*INFORMATION SUPPLIED:*
-------

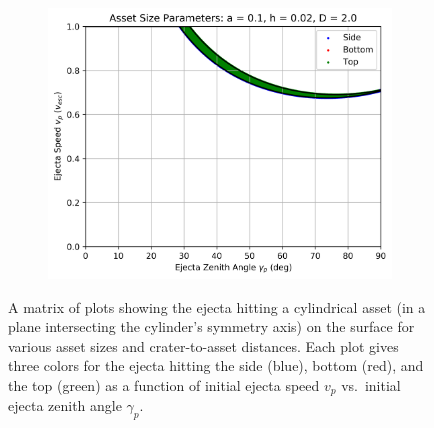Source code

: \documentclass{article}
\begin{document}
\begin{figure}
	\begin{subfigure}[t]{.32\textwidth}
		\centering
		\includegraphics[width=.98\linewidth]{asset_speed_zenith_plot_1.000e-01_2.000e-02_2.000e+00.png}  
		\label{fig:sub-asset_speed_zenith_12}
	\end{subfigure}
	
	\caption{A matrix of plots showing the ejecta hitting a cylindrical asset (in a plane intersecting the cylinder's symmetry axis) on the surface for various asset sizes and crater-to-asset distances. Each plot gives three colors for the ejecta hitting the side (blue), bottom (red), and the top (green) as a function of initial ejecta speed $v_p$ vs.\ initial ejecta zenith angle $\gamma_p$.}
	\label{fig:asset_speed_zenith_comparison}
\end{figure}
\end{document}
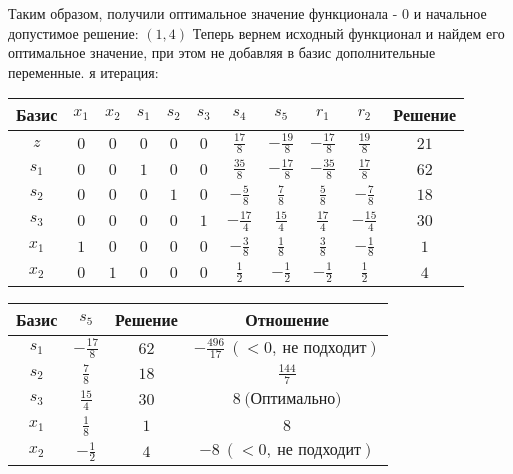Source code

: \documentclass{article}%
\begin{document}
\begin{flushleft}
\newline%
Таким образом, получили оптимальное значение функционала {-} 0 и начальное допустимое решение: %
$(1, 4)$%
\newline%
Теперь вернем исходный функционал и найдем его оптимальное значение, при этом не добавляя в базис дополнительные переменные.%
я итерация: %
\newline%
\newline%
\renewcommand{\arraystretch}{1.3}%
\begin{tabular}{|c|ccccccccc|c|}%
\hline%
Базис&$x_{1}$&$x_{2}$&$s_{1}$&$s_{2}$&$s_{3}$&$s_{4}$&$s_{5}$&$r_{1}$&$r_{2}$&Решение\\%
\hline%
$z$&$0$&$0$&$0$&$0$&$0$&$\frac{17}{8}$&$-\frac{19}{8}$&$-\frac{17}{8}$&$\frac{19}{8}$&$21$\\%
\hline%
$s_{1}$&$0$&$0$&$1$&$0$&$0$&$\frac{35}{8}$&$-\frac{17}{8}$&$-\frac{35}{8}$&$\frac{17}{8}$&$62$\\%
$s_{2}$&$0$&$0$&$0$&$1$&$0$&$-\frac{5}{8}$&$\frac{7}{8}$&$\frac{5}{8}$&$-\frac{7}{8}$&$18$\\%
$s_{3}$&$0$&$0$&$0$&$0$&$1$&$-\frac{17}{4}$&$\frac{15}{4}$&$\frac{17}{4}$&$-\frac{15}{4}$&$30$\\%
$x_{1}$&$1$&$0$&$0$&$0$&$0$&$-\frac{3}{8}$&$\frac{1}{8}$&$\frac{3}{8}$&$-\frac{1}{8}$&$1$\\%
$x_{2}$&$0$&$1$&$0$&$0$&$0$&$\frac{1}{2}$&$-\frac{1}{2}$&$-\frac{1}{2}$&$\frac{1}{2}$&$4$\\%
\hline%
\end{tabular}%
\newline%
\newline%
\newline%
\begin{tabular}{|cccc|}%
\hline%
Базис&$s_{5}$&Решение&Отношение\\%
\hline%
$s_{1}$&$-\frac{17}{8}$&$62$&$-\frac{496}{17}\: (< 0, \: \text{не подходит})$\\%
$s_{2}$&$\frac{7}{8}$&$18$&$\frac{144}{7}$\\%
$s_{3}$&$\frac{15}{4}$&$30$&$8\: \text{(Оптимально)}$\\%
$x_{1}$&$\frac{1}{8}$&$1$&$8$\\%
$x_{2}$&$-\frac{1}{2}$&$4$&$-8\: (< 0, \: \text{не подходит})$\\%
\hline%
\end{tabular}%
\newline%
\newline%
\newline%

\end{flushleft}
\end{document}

-------

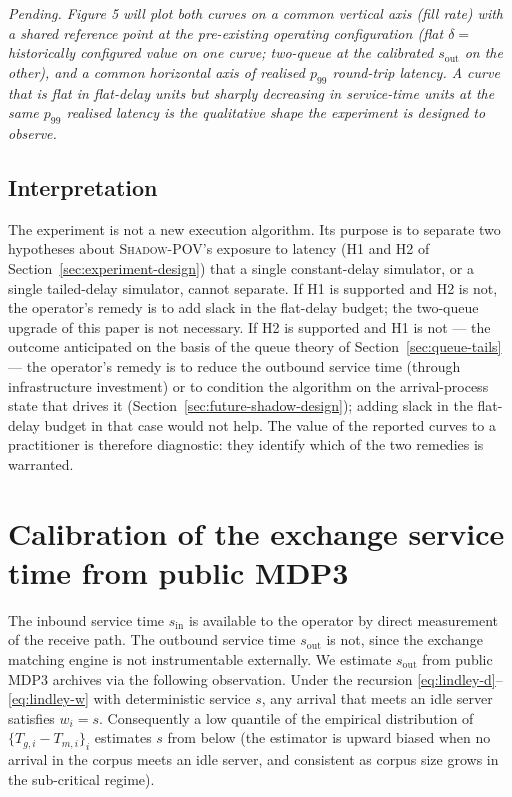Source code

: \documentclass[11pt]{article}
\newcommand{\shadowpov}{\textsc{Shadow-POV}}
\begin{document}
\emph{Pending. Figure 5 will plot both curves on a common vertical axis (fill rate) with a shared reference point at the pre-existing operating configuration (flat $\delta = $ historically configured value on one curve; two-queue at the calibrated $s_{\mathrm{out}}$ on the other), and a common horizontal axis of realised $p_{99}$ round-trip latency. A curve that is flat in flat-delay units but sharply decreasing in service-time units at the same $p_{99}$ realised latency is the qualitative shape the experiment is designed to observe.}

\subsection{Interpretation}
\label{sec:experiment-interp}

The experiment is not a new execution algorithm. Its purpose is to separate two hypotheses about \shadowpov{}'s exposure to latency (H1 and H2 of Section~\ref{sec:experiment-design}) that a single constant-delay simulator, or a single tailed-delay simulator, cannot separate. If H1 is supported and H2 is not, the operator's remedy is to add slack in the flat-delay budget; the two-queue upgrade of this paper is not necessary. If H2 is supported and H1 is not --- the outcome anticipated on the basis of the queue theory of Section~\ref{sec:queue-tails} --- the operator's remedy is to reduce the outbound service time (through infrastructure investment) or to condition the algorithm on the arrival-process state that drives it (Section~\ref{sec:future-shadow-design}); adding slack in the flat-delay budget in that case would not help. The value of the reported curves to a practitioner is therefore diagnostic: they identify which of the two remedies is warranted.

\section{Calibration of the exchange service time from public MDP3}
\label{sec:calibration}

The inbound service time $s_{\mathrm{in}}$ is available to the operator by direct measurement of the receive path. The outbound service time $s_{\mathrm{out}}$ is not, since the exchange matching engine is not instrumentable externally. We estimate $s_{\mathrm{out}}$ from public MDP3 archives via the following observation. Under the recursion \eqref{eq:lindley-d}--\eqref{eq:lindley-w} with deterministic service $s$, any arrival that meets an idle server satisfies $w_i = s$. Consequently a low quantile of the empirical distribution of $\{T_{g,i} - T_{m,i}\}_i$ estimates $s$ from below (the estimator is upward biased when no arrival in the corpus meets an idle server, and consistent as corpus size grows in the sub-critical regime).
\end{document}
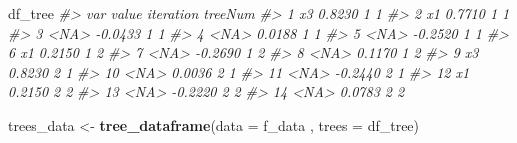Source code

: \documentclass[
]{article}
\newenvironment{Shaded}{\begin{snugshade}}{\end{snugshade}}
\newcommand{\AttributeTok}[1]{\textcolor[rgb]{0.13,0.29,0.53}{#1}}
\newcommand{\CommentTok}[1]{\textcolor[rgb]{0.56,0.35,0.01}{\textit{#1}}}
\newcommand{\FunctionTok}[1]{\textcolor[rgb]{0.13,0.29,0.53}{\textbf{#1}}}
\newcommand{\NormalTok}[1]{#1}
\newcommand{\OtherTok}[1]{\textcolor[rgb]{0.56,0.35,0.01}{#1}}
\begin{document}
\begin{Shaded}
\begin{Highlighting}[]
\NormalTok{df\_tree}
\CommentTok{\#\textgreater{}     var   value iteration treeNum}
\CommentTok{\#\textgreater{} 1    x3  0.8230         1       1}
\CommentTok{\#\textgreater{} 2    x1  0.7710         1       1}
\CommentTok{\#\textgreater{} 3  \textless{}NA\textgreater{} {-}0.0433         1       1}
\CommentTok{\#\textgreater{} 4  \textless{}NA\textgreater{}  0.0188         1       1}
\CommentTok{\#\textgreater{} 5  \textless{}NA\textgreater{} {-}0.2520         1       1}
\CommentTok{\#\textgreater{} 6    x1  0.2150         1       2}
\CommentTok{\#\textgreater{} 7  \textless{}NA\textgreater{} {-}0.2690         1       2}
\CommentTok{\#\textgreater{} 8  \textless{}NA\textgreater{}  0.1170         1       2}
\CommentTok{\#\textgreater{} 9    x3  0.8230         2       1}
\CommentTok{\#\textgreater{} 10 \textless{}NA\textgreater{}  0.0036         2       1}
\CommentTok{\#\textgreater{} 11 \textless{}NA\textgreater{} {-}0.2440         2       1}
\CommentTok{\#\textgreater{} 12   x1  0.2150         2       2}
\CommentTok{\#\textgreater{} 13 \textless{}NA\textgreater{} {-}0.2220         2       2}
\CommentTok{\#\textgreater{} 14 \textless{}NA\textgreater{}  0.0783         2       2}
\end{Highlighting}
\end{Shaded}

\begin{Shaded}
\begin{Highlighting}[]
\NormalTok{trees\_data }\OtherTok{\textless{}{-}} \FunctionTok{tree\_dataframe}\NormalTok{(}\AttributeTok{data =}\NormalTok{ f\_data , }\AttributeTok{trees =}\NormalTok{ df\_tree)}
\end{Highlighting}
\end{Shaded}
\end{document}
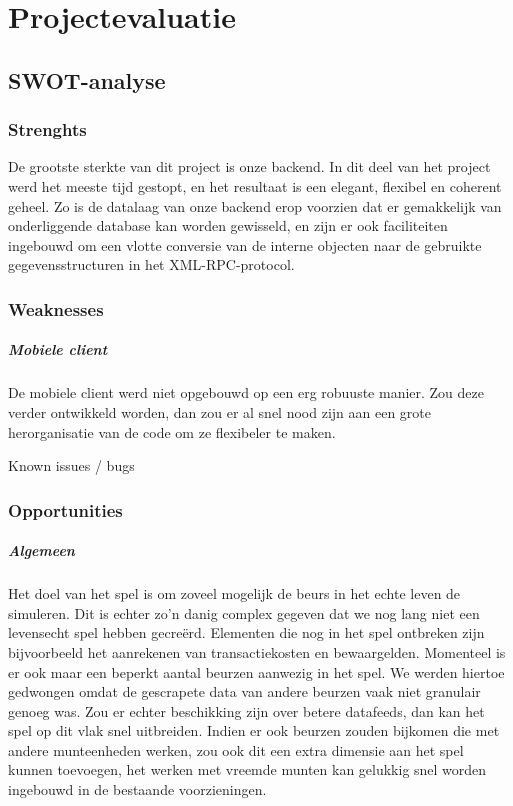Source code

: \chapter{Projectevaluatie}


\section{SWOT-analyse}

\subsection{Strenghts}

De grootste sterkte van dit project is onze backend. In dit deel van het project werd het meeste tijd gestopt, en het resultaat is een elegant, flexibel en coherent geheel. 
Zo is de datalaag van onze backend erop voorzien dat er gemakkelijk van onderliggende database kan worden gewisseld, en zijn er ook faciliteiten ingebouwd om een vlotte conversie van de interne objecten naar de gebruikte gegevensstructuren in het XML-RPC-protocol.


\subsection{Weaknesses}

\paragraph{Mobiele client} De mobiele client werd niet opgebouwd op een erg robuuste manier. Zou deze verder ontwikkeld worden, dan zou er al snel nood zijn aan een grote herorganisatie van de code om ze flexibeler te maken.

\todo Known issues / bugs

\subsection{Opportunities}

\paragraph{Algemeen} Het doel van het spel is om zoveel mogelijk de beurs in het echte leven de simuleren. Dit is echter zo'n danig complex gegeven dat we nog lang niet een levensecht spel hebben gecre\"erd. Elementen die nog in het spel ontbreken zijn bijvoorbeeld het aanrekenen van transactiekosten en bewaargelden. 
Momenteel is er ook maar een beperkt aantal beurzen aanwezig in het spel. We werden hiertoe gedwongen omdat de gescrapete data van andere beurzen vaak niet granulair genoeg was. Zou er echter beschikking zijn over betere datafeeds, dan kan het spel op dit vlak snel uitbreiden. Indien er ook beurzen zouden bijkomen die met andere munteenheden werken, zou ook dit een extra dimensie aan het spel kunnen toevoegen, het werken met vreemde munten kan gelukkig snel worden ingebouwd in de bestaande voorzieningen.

-------

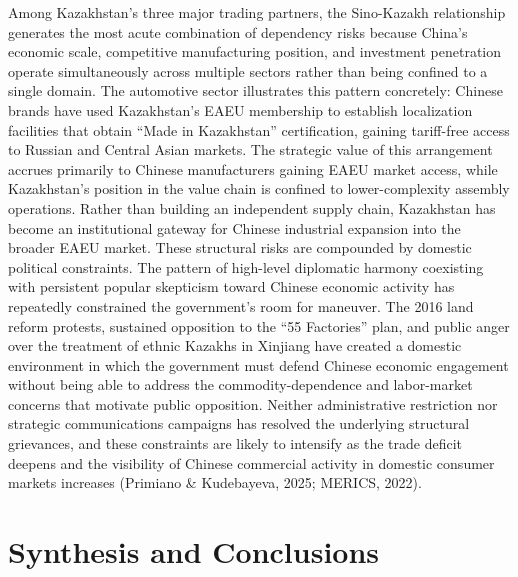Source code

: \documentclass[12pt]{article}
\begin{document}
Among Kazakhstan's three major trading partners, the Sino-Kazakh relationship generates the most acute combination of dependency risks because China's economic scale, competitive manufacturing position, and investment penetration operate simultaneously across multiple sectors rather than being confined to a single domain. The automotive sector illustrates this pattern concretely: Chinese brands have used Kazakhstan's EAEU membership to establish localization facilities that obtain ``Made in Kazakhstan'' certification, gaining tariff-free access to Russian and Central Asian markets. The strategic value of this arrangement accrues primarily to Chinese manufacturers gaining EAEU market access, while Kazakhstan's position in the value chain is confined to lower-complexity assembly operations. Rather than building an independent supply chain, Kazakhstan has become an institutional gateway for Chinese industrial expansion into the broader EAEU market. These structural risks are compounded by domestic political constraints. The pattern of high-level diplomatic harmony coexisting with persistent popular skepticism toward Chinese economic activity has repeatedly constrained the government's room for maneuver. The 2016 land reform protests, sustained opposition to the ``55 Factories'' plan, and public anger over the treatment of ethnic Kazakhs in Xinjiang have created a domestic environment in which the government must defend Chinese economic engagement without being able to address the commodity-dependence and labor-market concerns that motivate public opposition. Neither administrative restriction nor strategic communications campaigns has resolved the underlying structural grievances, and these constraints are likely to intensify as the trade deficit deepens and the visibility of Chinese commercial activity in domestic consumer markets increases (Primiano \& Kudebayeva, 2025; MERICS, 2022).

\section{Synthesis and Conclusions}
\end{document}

-------

Your answer should be one number, the count of lines in the entries holding the string "NormalTok".

3